What steps can be taken to create internal happiness? I have struggled through much of the last year asking myself this question. I will give you a little insight as to why I asked this question, and what I have found to be true. In addition, to research I have obtained due to the strong desire to find the answers to this question.
Last year I lost three main people in my adult life. My grandmother who passed away from cancer, my grandfather who passed away from old age, and my great-grandmother who passed of a heart attack in her sleep. Although all of these members of my family were older and as they age it is inevitable they will pass away. I struggled with the problems in my relationship with my boyfriend who was not present during these periods of time as well as a job that I was extremely unhappy at. In chronological order, my great-grandmother passed away in January 2013, my grandfather passed away in July of 2013 and my grandmother passed away in November the week before Thanksgiving 2013.

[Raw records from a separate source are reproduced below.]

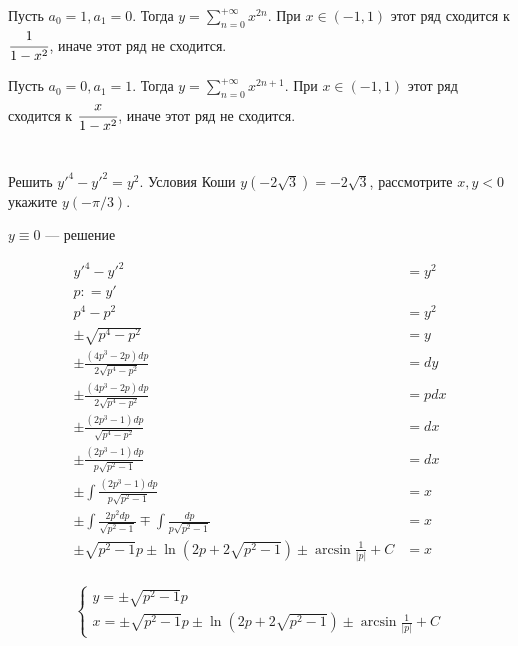 Пусть \(a_0 = 1, a_1 = 0\). Тогда \(y = \sum\limits_{n = 0}^{ +\infty} x^{2n}\). При \(x \in ( - 1, 1)\) этот ряд сходится к \(\cfrac{1}{1 - x^2}\), иначе этот ряд не сходится.

Пусть \(a_0 = 0, a_1 = 1\). Тогда \(y = \sum\limits_{n = 0}^{ +\infty} x^{2n + 1}\). При \(x \in ( - 1, 1)\) этот ряд сходится к \(\cfrac{x}{1 - x^2}\), иначе этот ряд не сходится.

\section{}

Решить \(y'^4- y'^2=y^2\). Условия Коши \(y(-2 \sqrt 3)=-2 \sqrt 3\), рассмотрите \(x,y<0\) укажите \(y(-\pi/3)\).

\(y \equiv 0\) --- решение

\begin{align*}
    y'^4- y'^2                                                                       & = y^2 \\
    p : = y'                                                                                 \\
    p^4 - p^2                                                                        & = y^2 \\
    \pm \sqrt{p^4 - p^2}                                                             & = y   \\
    \pm \frac{(4p^3 - 2p)dp}{2\sqrt{p^4 - p^2}}                                      & = dy  \\
    \pm \frac{(4p^3 - 2p)dp}{2\sqrt{p^4 - p^2}}                                      & = pdx \\
    \pm \frac{(2p^3 - 1)dp}{\sqrt{p^4 - p^2}}                                        & = dx  \\
    \pm \frac{(2p^3 - 1)dp}{p\sqrt{p^2 - 1}}                                         & = dx  \\
    \pm \int \frac{(2p^3 - 1)dp}{p\sqrt{p^2 - 1}}                                    & = x   \\
    \pm \int \frac{2p^2dp}{\sqrt{p^2 - 1}} \mp \int \frac{dp}{p \sqrt{p^2 - 1}}      & = x   \\
    \pm \sqrt{p^2 - 1}p \pm \ln(2p + 2 \sqrt{p^2 - 1}) \pm \arcsin \frac{1}{|p|} + C & = x   \\
\end{align*}

\[
    \begin{cases}
        y = \pm \sqrt{p^2 - 1}p \\
        x = \pm \sqrt{p^2 - 1}p \pm \ln(2p + 2 \sqrt{p^2 - 1}) \pm \arcsin \frac{1}{|p|} + C
    \end{cases}
\]

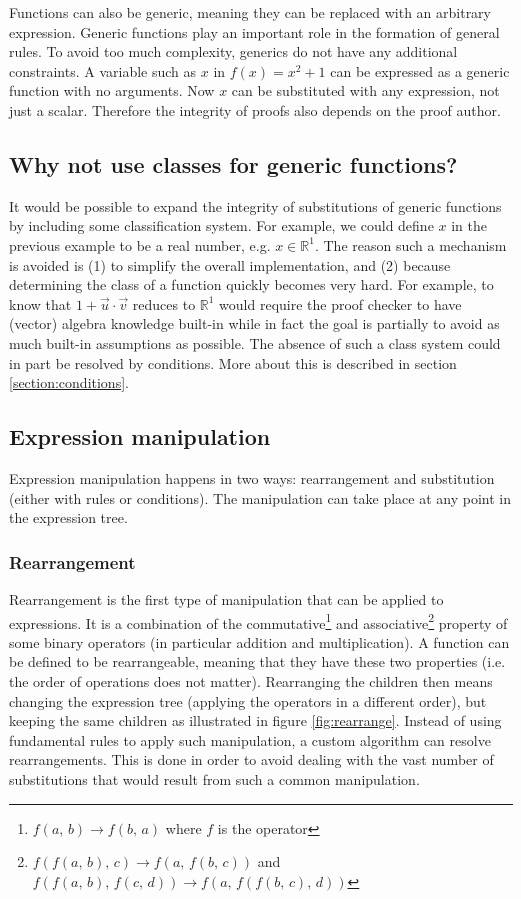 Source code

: \documentclass{article}
\begin{document}
Functions can also be generic, meaning they can be replaced with an arbitrary expression. Generic functions play an important role in the formation of general rules. To avoid too much complexity, generics do not have any additional constraints. A variable such as $x$ in $f(x)=x^2+1$ can be expressed as a  generic function with no arguments. Now $x$ can be substituted with any expression, not just a scalar. Therefore the integrity of proofs also depends on the proof author.

\subsection{Why not use classes for generic functions?}
It would be possible to expand the integrity of substitutions of generic functions by including some classification system. For example, we could define $x$ in the previous example to be a real number, e.g. $x\in\mathbb{R}^1$. The reason such a mechanism is avoided is (1) to simplify the overall implementation, and (2) because determining the class of a function quickly becomes very hard. For example, to know that $1+\vec{u}\cdot\vec{v}$ reduces to $\mathbb{R}^1$ would require the proof checker to have (vector) algebra knowledge built-in while in fact the goal is partially to avoid as much built-in assumptions as possible. The absence of such a class system could in part be resolved by conditions. More about this is described in section \ref{section:conditions}.

\subsection{Expression manipulation}
\label{section:expression-manipulation}
Expression manipulation happens in two ways: rearrangement and substitution (either with rules or conditions). The manipulation can take place at any point in the expression tree.

\subsubsection{Rearrangement}
Rearrangement is the first type of manipulation that can be applied to expressions. It is a combination of the commutative\footnote{$f(a,\,b)\rightarrow f(b,\,a)$ where $f$ is the operator} and associative\footnote{$f(f(a,\,b),\,c)\rightarrow f(a,\,f(b,\,c))$ and $f(f(a,\,b),\,f(c,\,d))\rightarrow f(a,\,f(f(b,\,c),\,d))$} property of some binary operators (in particular addition and multiplication). A function can be defined to be rearrangeable, meaning that they have these two properties (i.e. the order of operations does not matter). Rearranging the children then means changing the expression tree (applying the operators in a different order), but keeping the same children as illustrated in figure \ref{fig:rearrange}. Instead of using fundamental rules to apply such manipulation, a custom algorithm can resolve rearrangements. This is done in order to avoid dealing with the vast number of substitutions that would result from such a common manipulation.
\end{document}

Needless to say, there was a lot of loss in the last twelve months and each had its own significant emotional weight that was left thereafter. There are many points that contribute to what makes an individual happy including genetics, relationships (love), a support system, and happiness in a career. Although, I feel as a whole I am an optimistic person this last year of loss made me feel extremely depressed. And in accordance with that loss, I also had issues with my love relationship because my boyfriend was working out of town and was unable to physically provide the comfort that I wanted through those times.
I struggled with being alone and that was a really eye-opening realization. At work, my boss was putting me down du...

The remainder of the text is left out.